Des militaires, finalement pas mal. Égaux à eux-mêmes. Leclerc, Koenig,  Amilakvari, le prince géorgien, tant d’autres. J’ai une prédilection particulière pour Edgar de Larminat. Que de gaulle gratifiait d’une amitié « circonspecte ».  Dont je recommande la lecture des « chroniques irrévérencieuses » particulièrement savoureuses. Sa définition de Leclerc en 1943 : « c’est le gaillard qui vient vous regarder sous le nez d’un air méchant, vous écrase le pied en vous bousculant et vous chipe votre mouchoir. Au moment où vous allez-vous rebiffer, vous vous apercevez qu’avec ce mouchoir il a fait un service de table complet alors vous ne dites rien et donnez votre chemise. »

Tous antifascistes. Tous. Mention particulière pour ce juif tunisien qui n’avait jamais mis les pieds en France et a débarqué, un des 177 du commando Kieffer le 6 juin 44. Qui décrit cette journée, avec son accent pied-noir à couper au couteau et une mine rigolarde. Les Anglais qui s’effacent quand la barge, touche le sable,  en leur disant : « Messieurs les Français rentrez chez vous les premiers ». La prise du Casino d’Ouistreham. Les camarades tombés.  Sa voix qui change et se brise dans un sanglot  lorsqu’il raconte l’honneur retrouvé. Comment, au soir du combat, le colonel anglais,  commandant le régiment, blessé à la tête, se redresse pour les saluer et les pointant du doigt, leur dit : « vous, les Français, vous avez fait du bon travail. »

On terminera avec ceux pour qui le « no pasaran » veut vraiment dire quelque chose. Ces Espagnols de la retirada qui ont rejoint la France libre et formé une compagnie célèbre : «la Nueve » celle qui rentrera la première dans Paris en août 44 commandé par le capitaine Dronne à qui Leclerc avait dit :« Je vous donne le commandement des Espagnols. Ils font peur à tout le monde. Ils ne sont pas vraiment faciles. Vous devriez vous en sortir…. » Antifascistes ceux là aussi, des vrais, des rudes. Qui à leur grand désespoir, après neuf ans de combat, ne pourront pas rentrer dans leur patrie.
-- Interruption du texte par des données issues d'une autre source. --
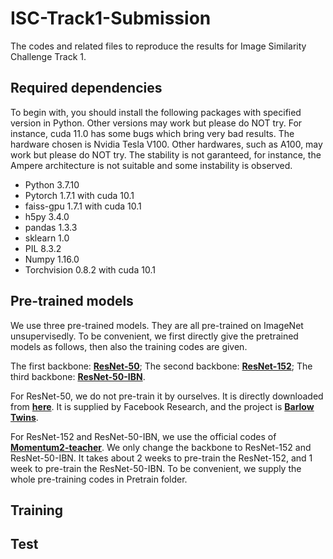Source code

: # ISC-Track1-Submission
The codes and related files to reproduce the results for Image Similarity Challenge Track 1.

## Required dependencies
To begin with, you should install the following packages with specified version in Python. Other versions may work but please do NOT try. For instance, cuda 11.0 has some bugs which bring very bad results. The hardware chosen is Nvidia Tesla V100. Other hardwares, such as A100, may work but please do NOT try. The stability is not garanteed, for instance, the Ampere architecture is not suitable and some instability is observed.

* Python 3.7.10
* Pytorch 1.7.1 with cuda 10.1
* faiss-gpu 1.7.1 with cuda 10.1
* h5py 3.4.0
* pandas 1.3.3
* sklearn 1.0
* PIL 8.3.2
* Numpy 1.16.0
* Torchvision 0.8.2 with cuda 10.1

## Pre-trained models
We use three pre-trained models. They are all pre-trained on ImageNet unsupervisedly. To be convenient, we first directly give the pretrained models as follows, then also the training codes are given.

The first backbone: [**ResNet-50**](https://drive.google.com/file/d/14M57frgk3TX-yLF8diwALLHtPdCZ53mS/view?usp=sharing); The second backbone: [**ResNet-152**](https://drive.google.com/file/d/1-1QkeKCo9PrgDdUF3fe561JtEntd32hv/view?usp=sharing); The third backbone: [**ResNet-50-IBN**](https://drive.google.com/file/d/1-5B2B5VherIRHN9ahE-5L6w1VoWxBD_c/view?usp=sharing).

For ResNet-50, we do not pre-train it by ourselves. It is directly downloaded from [**here**](https://dl.fbaipublicfiles.com/barlowtwins/ep1000_bs2048_lrw0.2_lrb0.0048_lambd0.0051/resnet50.pth). It is supplied by Facebook Research, and the project is [**Barlow Twins**](https://github.com/facebookresearch/barlowtwins).

For ResNet-152 and ResNet-50-IBN, we use the official codes of [**Momentum2-teacher**](https://github.com/zengarden/momentum2-teacher). We only change the backbone to ResNet-152 and ResNet-50-IBN. It takes about 2 weeks to pre-train the ResNet-152, and 1 week to pre-train the ResNet-50-IBN. To be convenient, we supply the whole pre-training codes in Pretrain folder.


## Training


## Test
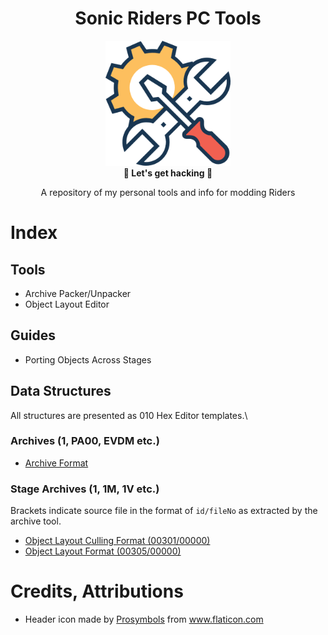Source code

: <div align="center">
	<h1>Sonic Riders PC Tools</h1>
	<img src="./Images/Icon.png" Width=200 /><br/>
	<strong>🎈 Let's get hacking 🎈</strong>
    <p>A repository of my personal tools and info for modding Riders</p>
</div>

# Index

## Tools

- Archive Packer/Unpacker
- Object Layout Editor

## Guides

- Porting Objects Across Stages

## Data Structures
All structures are presented as 010 Hex Editor templates.\

### Archives (1, PA00, EVDM etc.)
- [Archive Format](./Templates/RidersPackMan.bt)

### Stage Archives (1, 1M, 1V etc.)
Brackets indicate source file in the format of `id/fileNo` as extracted by the archive tool.

- [Object Layout Culling Format (00301/00000)](./Templates/RidersObjectPortals.bt)
- [Object Layout Format (00305/00000)](./Templates/RidersObjectLayout.bt)

# Credits, Attributions

- Header icon made by <a href="https://www.flaticon.com/authors/prosymbols" title="Prosymbols">Prosymbols</a> from <a href="https://www.flaticon.com/" title="Flaticon"> www.flaticon.com</a>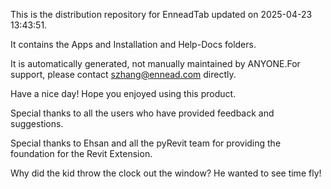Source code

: This is the distribution repository for EnneadTab updated on 2025-04-23 13:43:51.

It contains the Apps and Installation and Help-Docs folders.

It is automatically generated, not manually maintained by ANYONE.For support, please contact szhang@ennead.com directly.

Have a nice day! Hope you enjoyed using this product.

Special thanks to all the users who have provided feedback and suggestions.

Special thanks to Ehsan and all the pyRevit team for providing the foundation for the Revit Extension.






Why did the kid throw the clock out the window? He wanted to see time fly!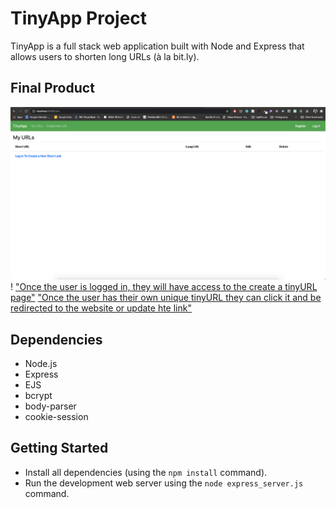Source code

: 
# TinyApp Project

TinyApp is a full stack web application built with Node and Express that allows users to shorten long URLs (à la bit.ly).

## Final Product

!["URL page when no user is logged in"](https://github.com/AGirlNamedCaro/tinyApp/blob/master/docs/urls_page_no-user.png?raw=true)
!
["Once the user is logged in, they will have access to the create a tinyURL page"](https://github.com/AGirlNamedCaro/tinyApp/blob/master/docs/create_tinyURL.png?raw=true)
["Once the user has their own unique tinyURL they can click it and be redirected to the website or update hte link"](https://github.com/AGirlNamedCaro/tinyApp/blob/master/docs/urls_show_shortURL_id.png?raw=true)

## Dependencies

- Node.js
- Express
- EJS
- bcrypt
- body-parser
- cookie-session

## Getting Started

- Install all dependencies (using the `npm install` command).
- Run the development web server using the `node express_server.js` command.
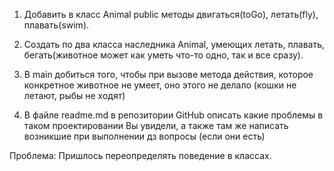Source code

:1) Добавить в класс Animal public методы двигаться(toGo), летать(fly), плавать(swim).

2) Создать по два класса
   наследника Animal, умеющих летать, плавать, бегать(животное может как уметь что-то одно, так и все сразу).

3) В main добиться того, чтобы при вызове метода действия, которое конкретное животное не умеет, оно этого не делало (кошки не летают, рыбы не ходят)

4) В файле readme.md в репозитории GitHub описать
   какие проблемы в таком проектировании Вы увидели,
   а также там же написать возникшие при выполнении дз вопросы
   (если они есть)

Проблема:
Пришлось переопределять поведение в классах.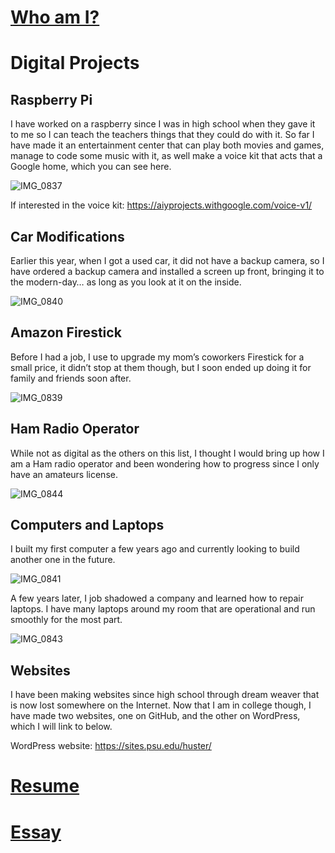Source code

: # [Who am I?](https://nxh5137.github.io/huster/)
# Digital Projects
## Raspberry Pi
I have worked on a raspberry since I was in high school when they gave it to me so I can teach the teachers things that they could do with it. So far I have made it an entertainment center that can play both movies and games, manage to code some music with it, as well make a voice kit that acts that a Google home, which you can see here.

![IMG_0837](https://user-images.githubusercontent.com/34407859/94495230-31c04e80-01bf-11eb-8c39-3715a6ab6547.jpg)

If interested in the voice kit: https://aiyprojects.withgoogle.com/voice-v1/

## Car Modifications
Earlier this year, when I got a used car, it did not have a backup camera, so I have ordered a backup camera and installed a screen up front, bringing it to the modern-day… as long as you look at it on the inside.

![IMG_0840](https://user-images.githubusercontent.com/34407859/94495449-ce82ec00-01bf-11eb-8e40-68506bb528ca.jpg)

## Amazon Firestick
Before I had a job, I use to upgrade my mom’s coworkers Firestick for a small price, it didn’t stop at them though, but I soon ended up doing it for family and friends soon after.

![IMG_0839](https://user-images.githubusercontent.com/34407859/94495344-7946da80-01bf-11eb-81b5-ccc1e148244b.jpg)

## Ham Radio Operator
While not as digital as the others on this list, I thought I would bring up how I am a Ham radio operator and been wondering how to progress since I only have an amateurs license.

![IMG_0844](https://user-images.githubusercontent.com/34407859/94496737-3981f200-01c3-11eb-9925-1a0b5af192c7.jpg)

## Computers and Laptops
I built my first computer a few years ago and currently looking to build another one in the future.

![IMG_0841](https://user-images.githubusercontent.com/34407859/94495931-03dc0980-01c1-11eb-82b9-d40a6a881876.jpg)

A few years later, I job shadowed a company and learned how to repair laptops. I have many laptops around my room that are operational and run smoothly for the most part.

![IMG_0843](https://user-images.githubusercontent.com/34407859/94495943-0c344480-01c1-11eb-8a23-aea55e972648.jpg)

## Websites
I have been making websites since high school through dream weaver that is now lost somewhere on the Internet. Now that I am in college though, I have made two websites, one on GitHub, and the other on WordPress, which I will link to below.

WordPress website: https://sites.psu.edu/huster/

# [Resume](https://github.com/nxh5137/huster/blob/master/docs/Resume.md#resume)
# [Essay](https://github.com/nxh5137/huster/blob/master/docs/Essay.md#using-github-and-wordpress)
Ce vieil homme retiré dans sa maison de retraite en Bretagne, qui a combattu au Tchad, en Libye, libéré Paris avec la Nueve, qui n’a jamais voulu retourner en Espagne et reçoit dans sa chambre aux murs de laquelle est accroché le drapeau de la République espagnole au côté  de la photo de son chef, Philippe Leclerc de Hautecloque,  est-il le Miralles, dont parle Javier Cercas dans son magnifique roman, « Les soldats de Salamine »?

« Il pense à un homme fini qui eu du courage et l’instinct de la vertu et pour cela ne se trompa jamais ou ne s’est pas trompé au moment où il fut vraiment important de ne pas se tromper….à un soldat seul dans un interminable désert ardent, brandissant le drapeau d’un pays qui n’est pas le sien, d’un pays qui est tous les pays à la fois et qui n’existe que parce que ce soldat brandit son drapeau renié ». Antifascisme…

Il y a probablement plusieurs façons d’être antifasciste. Mais c’est une chose sérieuse. Ceux que l’on vient de saluer l’ont été dans des circonstances particulières, celles où l’on payait le prix dans sa chair. C’est la raison pour laquelle il faut traiter tout cela avec précaution et ne pas galvauder. Le ventre serait encore fécond…?  Certainement, certainement, mais il ne faut pas manier les symboles et la mémoire n’importe comment. Et puis écouter, et réfléchir à ce que nous disent ces gens-là. Que pour être antifasciste il faut d’abord être patriote.